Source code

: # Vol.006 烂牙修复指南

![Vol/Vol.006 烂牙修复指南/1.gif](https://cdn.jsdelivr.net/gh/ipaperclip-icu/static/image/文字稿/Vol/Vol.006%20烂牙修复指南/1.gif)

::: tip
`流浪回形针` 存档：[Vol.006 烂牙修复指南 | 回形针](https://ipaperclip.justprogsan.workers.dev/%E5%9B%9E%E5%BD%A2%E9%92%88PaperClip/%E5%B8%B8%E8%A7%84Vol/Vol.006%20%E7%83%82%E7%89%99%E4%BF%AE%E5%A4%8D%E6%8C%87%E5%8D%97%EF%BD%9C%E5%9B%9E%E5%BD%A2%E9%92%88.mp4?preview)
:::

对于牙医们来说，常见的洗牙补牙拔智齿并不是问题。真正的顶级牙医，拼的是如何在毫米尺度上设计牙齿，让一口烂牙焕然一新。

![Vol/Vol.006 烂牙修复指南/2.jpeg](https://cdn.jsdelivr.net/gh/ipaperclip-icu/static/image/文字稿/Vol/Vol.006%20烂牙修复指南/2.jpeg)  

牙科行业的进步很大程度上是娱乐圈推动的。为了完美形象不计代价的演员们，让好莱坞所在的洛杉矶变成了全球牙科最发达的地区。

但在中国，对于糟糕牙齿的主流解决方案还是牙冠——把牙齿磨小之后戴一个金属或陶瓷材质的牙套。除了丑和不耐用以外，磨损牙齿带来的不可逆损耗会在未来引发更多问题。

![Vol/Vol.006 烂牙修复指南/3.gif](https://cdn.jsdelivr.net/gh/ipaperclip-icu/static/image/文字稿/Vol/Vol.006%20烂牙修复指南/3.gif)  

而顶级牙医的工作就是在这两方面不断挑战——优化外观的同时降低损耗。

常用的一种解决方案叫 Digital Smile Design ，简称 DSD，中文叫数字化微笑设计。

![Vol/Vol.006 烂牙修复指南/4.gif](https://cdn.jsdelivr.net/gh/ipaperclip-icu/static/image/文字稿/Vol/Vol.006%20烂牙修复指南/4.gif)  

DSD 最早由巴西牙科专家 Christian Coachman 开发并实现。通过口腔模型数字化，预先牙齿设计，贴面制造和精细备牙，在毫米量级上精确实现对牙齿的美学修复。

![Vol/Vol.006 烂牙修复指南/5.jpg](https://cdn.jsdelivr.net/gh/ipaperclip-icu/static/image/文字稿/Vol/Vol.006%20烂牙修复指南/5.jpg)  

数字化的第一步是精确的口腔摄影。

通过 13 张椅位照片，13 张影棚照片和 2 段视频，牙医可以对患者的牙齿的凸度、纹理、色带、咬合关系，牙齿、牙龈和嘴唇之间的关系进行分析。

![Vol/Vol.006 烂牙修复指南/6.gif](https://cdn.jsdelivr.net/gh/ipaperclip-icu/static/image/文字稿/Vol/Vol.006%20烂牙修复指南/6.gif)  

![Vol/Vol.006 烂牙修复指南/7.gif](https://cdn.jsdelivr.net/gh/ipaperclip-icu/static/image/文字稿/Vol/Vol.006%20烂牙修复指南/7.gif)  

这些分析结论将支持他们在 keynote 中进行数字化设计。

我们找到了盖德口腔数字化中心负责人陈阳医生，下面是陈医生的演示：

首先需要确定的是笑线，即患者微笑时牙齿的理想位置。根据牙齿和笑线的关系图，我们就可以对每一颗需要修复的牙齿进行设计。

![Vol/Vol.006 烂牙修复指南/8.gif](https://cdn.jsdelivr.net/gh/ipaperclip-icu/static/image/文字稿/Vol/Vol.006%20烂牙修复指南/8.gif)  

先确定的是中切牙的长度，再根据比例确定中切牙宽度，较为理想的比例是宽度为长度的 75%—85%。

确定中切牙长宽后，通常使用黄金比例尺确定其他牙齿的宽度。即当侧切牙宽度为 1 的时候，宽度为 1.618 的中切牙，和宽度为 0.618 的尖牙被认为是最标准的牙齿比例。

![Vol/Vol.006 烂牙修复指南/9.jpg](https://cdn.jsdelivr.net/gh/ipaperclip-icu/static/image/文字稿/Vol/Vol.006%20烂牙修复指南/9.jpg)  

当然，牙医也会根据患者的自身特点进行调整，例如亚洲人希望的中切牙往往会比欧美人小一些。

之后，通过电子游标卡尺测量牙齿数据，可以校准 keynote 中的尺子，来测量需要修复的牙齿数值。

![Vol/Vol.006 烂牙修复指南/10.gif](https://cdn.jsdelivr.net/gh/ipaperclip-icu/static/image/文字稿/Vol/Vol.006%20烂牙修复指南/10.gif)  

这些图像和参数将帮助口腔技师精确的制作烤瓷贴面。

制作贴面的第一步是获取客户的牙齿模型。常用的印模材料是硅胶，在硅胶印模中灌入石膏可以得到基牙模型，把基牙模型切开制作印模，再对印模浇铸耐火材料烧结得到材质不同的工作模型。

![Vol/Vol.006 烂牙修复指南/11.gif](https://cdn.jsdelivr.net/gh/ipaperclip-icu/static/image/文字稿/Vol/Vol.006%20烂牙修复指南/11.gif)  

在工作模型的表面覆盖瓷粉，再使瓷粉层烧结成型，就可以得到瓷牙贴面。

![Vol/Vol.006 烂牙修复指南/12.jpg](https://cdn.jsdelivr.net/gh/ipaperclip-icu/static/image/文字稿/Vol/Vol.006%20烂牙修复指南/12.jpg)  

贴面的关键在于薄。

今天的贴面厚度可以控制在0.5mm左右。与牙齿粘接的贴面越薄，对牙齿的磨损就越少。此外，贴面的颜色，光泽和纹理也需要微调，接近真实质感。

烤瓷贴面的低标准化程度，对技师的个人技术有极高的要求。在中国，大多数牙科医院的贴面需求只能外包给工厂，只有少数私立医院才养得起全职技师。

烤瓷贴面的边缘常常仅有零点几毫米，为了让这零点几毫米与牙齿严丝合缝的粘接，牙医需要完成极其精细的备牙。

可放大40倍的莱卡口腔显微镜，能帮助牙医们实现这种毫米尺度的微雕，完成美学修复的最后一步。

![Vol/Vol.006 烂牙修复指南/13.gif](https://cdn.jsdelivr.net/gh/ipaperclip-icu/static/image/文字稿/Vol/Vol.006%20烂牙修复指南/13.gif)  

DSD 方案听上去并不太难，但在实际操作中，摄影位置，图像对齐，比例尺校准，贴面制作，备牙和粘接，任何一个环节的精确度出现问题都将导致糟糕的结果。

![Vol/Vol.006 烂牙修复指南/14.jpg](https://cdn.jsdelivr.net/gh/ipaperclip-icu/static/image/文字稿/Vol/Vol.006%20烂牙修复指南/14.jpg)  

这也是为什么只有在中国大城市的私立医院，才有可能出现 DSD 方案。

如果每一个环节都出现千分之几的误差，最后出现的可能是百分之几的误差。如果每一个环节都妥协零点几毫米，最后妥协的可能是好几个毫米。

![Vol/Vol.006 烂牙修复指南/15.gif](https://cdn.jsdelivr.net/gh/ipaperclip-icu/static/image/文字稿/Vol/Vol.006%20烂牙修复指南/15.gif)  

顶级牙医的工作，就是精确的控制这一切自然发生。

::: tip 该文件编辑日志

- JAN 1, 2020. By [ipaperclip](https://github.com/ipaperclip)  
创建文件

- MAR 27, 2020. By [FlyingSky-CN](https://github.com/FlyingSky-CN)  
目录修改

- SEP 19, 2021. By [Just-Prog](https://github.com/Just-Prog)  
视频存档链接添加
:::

What you are asked to do: Each line in the listing above that contains "keynote" should be copied.

Final answer:
这些分析结论将支持他们在 keynote 中进行数字化设计。
之后，通过电子游标卡尺测量牙齿数据，可以校准 keynote 中的尺子，来测量需要修复的牙齿数值。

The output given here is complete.